DEAR MISS MANNERS: Most of our friends and acquaintances, married or not, have now embarked on the task of producing children. This means I am invited to multitudes of baby showers, sometimes more than one for each baby.
I disapprove of baby showers for two reasons: First, we are in a global resource crisis, and people, especially Americans, should have fewer children; and second, showers encourage wasteful consumerism, when the mother can easily obtain hand-me-downs for her rapidly growing child.
I am also alarmed at the shocking number of otherwise intelligent people who, despite this being the First World with various forms of birth control widely available, still have unplanned pregnancies and make no secret of this fact.
The majority of my friends' pregnancies have been associated with shotgun weddings, underwater home mortgages, or conception occurring immediately following the loss of the father's job.
For these reasons and others, I am generally not thrilled when my friends become pregnant. I love my friends, but once they have kids, they fall off the face of the earth. It makes me sad to lose my friends and watch them throw away their promising careers and lives to enter the black hole of babydom (which, despite common arguments to the contrary, almost all do).

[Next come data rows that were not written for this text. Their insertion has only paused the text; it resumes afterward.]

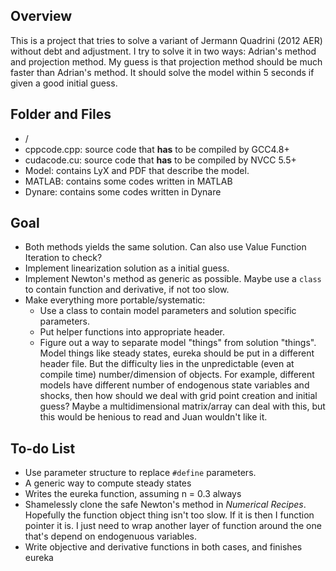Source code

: <link href="https://gist.githubusercontent.com/tuzz/3331384/raw/94f2380c2b798fab2139fd0a8f478c4f2d642e3b/github.css" rel="stylesheet"></link>

## Overview
This is a project that tries to solve a variant of Jermann Quadrini (2012 AER) without debt and adjustment. I try to solve it in two ways: Adrian's method and projection method. My guess is that projection method should be much faster than Adrian's method. It should solve the model within 5 seconds if given a good initial guess.

## Folder and Files
+ /
+ cppcode.cpp: source code that **has** to be compiled by GCC4.8+
+ cudacode.cu: source code that **has** to be compiled by NVCC 5.5+
+ Model: contains LyX and PDF that describe the model.
+ MATLAB: contains some codes written in MATLAB
+ Dynare: contains some codes written in Dynare

## Goal
+ Both methods yields the same solution. Can also use Value Function Iteration to check?
+ Implement linearization solution as a initial guess.
+ Implement Newton's method as generic as possible. Maybe use a `class` to contain function and derivative, if not too slow.
+ Make everything more portable/systematic:
	+ Use a class to contain model parameters and solution specific parameters.
	+ Put helper functions into appropriate header.
	+ Figure out a way to separate model "things" from solution "things". Model things like steady states, eureka should be put in a different header file. But the difficulty lies in the unpredictable (even at compile time) number/dimension of objects. For example, different models have different number of endogenous state variables and shocks, then how should we deal with grid point creation and initial guess? Maybe a multidimensional matrix/array can deal with this, but this would be henious to read and Juan wouldn't like it.

## To-do List
+ Use parameter structure to replace `#define` parameters.
+ A generic way to compute steady states
+ Writes the eureka function, assuming n = 0.3 always
+ Shamelessly clone the safe Newton's method in *Numerical Recipes*. Hopefully the function object thing isn't too slow. If it is then I function pointer it is. I just need to wrap another layer of function around the one that's depend on endogenuous variables.
+ Write objective and derivative functions in both cases, and finishes eureka
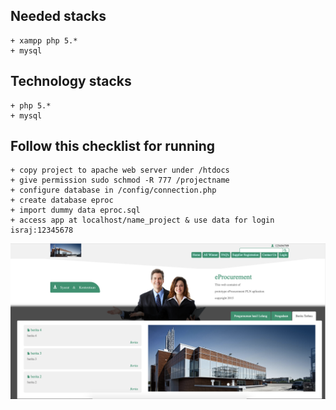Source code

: ## Needed stacks
    + xampp php 5.*
    + mysql
    
## Technology stacks
    + php 5.*
    + mysql

## Follow this checklist for running
	+ copy project to apache web server under /htdocs
	+ give permission sudo schmod -R 777 /projectname
	+ configure database in /config/connection.php
	+ create database eproc
	+ import dummy data eproc.sql
    + access app at localhost/name_project & use data for login israj:12345678
    
![alt text](https://github.com/israjHaliri/php-prototype-eproc/blob/master/ss1.png)
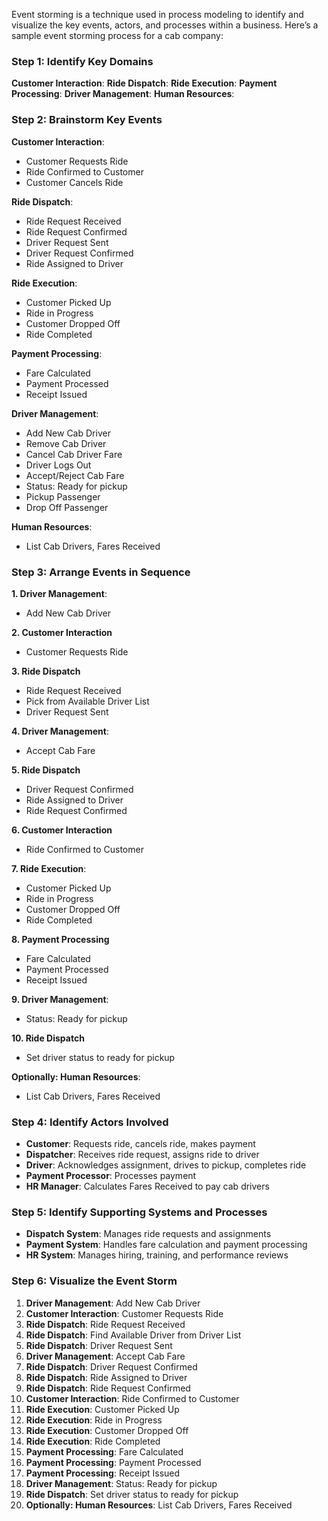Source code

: Event storming is a technique used in process modeling to identify and visualize the key events, actors, and processes within a business. Here’s a sample event storming process for a cab company:

### Step 1: Identify Key Domains

**Customer Interaction**:
**Ride Dispatch**:
**Ride Execution**:
**Payment Processing**:
**Driver Management**:
**Human Resources**:

### Step 2: Brainstorm Key Events

**Customer Interaction**:
- Customer Requests Ride
- Ride Confirmed to Customer
- Customer Cancels Ride

**Ride Dispatch**:
- Ride Request Received
- Ride Request Confirmed
- Driver Request Sent
- Driver Request Confirmed
- Ride Assigned to Driver

**Ride Execution**:
- Customer Picked Up
- Ride in Progress
- Customer Dropped Off
- Ride Completed

**Payment Processing**:
- Fare Calculated
- Payment Processed
- Receipt Issued

**Driver Management**:
- Add New Cab Driver
- Remove Cab Driver
- Cancel Cab Driver Fare
- Driver Logs Out
- Accept/Reject Cab Fare
- Status: Ready for pickup 
- Pickup Passenger
- Drop Off Passenger

**Human Resources**:
- List Cab Drivers, Fares Received

### Step 3: Arrange Events in Sequence

**1. Driver Management**:
- Add New Cab Driver
 
**2. Customer Interaction**
- Customer Requests Ride

**3. Ride Dispatch**
- Ride Request Received
- Pick from Available Driver List
- Driver Request Sent

**4. Driver Management**:
- Accept Cab Fare

**5. Ride Dispatch**
- Driver Request Confirmed
- Ride Assigned to Driver
- Ride Request Confirmed

**6. Customer Interaction**
- Ride Confirmed to Customer

**7. Ride Execution**:
- Customer Picked Up
- Ride in Progress
- Customer Dropped Off
- Ride Completed

**8. Payment Processing**
- Fare Calculated
- Payment Processed
- Receipt Issued

**9. Driver Management**:
- Status: Ready for pickup

**10. Ride Dispatch**
- Set driver status to ready for pickup

**Optionally: Human Resources**:
- List Cab Drivers, Fares Received

### Step 4: Identify Actors Involved

- **Customer**: Requests ride, cancels ride, makes payment
- **Dispatcher**: Receives ride request, assigns ride to driver
- **Driver**: Acknowledges assignment, drives to pickup, completes ride
- **Payment Processor**: Processes payment
- **HR Manager**: Calculates Fares Received to pay cab drivers

### Step 5: Identify Supporting Systems and Processes

- **Dispatch System**: Manages ride requests and assignments
- **Payment System**: Handles fare calculation and payment processing
- **HR System**: Manages hiring, training, and performance reviews

### Step 6: Visualize the Event Storm

1. **Driver Management**: Add New Cab Driver
2. **Customer Interaction**: Customer Requests Ride
3. **Ride Dispatch**: Ride Request Received
4. **Ride Dispatch**: Find Available Driver from Driver List
5. **Ride Dispatch**: Driver Request Sent
6. **Driver Management**: Accept Cab Fare
7. **Ride Dispatch**: Driver Request Confirmed
8. **Ride Dispatch**: Ride Assigned to Driver
9. **Ride Dispatch**: Ride Request Confirmed
10. **Customer Interaction**: Ride Confirmed to Customer
11. **Ride Execution**: Customer Picked Up
12. **Ride Execution**: Ride in Progress
13. **Ride Execution**: Customer Dropped Off
14. **Ride Execution**: Ride Completed
15. **Payment Processing**: Fare Calculated
16. **Payment Processing**: Payment Processed
17. **Payment Processing**: Receipt Issued
18. **Driver Management**: Status: Ready for pickup
19. **Ride Dispatch**: Set driver status to ready for pickup
20. **Optionally: Human Resources**: List Cab Drivers, Fares Received
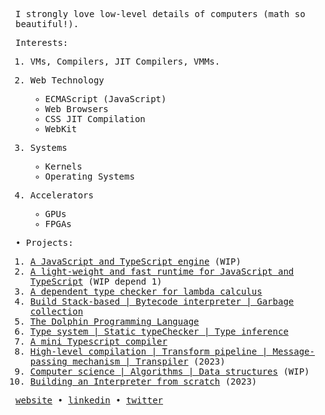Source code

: <samp>

I strongly love low-level details of computers (math so beautiful!).

Interests:

1. VMs, Compilers, JIT Compilers, VMMs.

2. Web Technology

   - ECMAScript (JavaScript)
   - Web Browsers
   - CSS JIT Compilation
   - WebKit

3. Systems
   - Kernels
   - Operating Systems

4. Accelerators
   - GPUs
   - FPGAs


• Projects:


1. [A JavaScript and TypeScript engine](https://github.com/yazaldefilimone/core-engine) (WIP)
2. [A light-weight and fast runtime for JavaScript and TypeScript](https://github.com/yazaldefilimone/zox) (WIP depend 1)
3. [A dependent type checker for lambda calculus](https://github.com/yazaldefilimone/lambda-checker)
4. [Build Stack-based | Bytecode interpreter | Garbage collection](https://github.com/yazaldefilimone/virtual-machine.rs)
5. [The Dolphin Programming Language](https://github.com/yazaldefilimone/dolphin)
6. [Type system | Static typeChecker | Type inference](https://github.com/yazaldefilimone/eva-typechecker)
7. [A mini Typescript compiler](https://github.com/yazaldefilimone/mini-typescript)
8. [High-level compilation | Transform pipeline | Message-passing mechanism | Transpiler](https://github.com/yazaldefilimone/high-level-compiler) (2023)
9. [Computer science | Algorithms | Data structures](https://github.com/yazaldefilimone/algorithms) (WIP)
10. [Building an Interpreter from scratch](https://github.com/yazaldefilimone/essentials-of-interpretation) (2023)













 </samp>
<p align="enter">
    <samp>
    <a href="https://yazaldefilimone.com">website</a> • 
    <a href="https://www.linkedin.com/in/yazalde-filimone">linkedin</a> • 
    <a href="https://twitter.com/yazaldefilimone">twitter</a>
    </samp>
    </p>
<!--
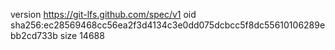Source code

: version https://git-lfs.github.com/spec/v1
oid sha256:ec28569468cc56ea2f3d4134c3e0dd075dcbcc5f8dc55610106289ebb2cd733b
size 14688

Given this, it seems inappropriate for me to attend baby showers. My friends are all familiar with my views on reproduction. I am happy to help my friends in other ways -- come over and do the household chores for a day, for instance. But is there a polite way to decline to attend a good friend's shower?
GENTLE READER: Yes, certainly. It is: "Thank you so much for the invitation, but I will not be able to attend."
Miss Manners notices that being familiar with your views did not deter your friends from having children, so you needn't feel neglectful about refraining from repeating them after the fact.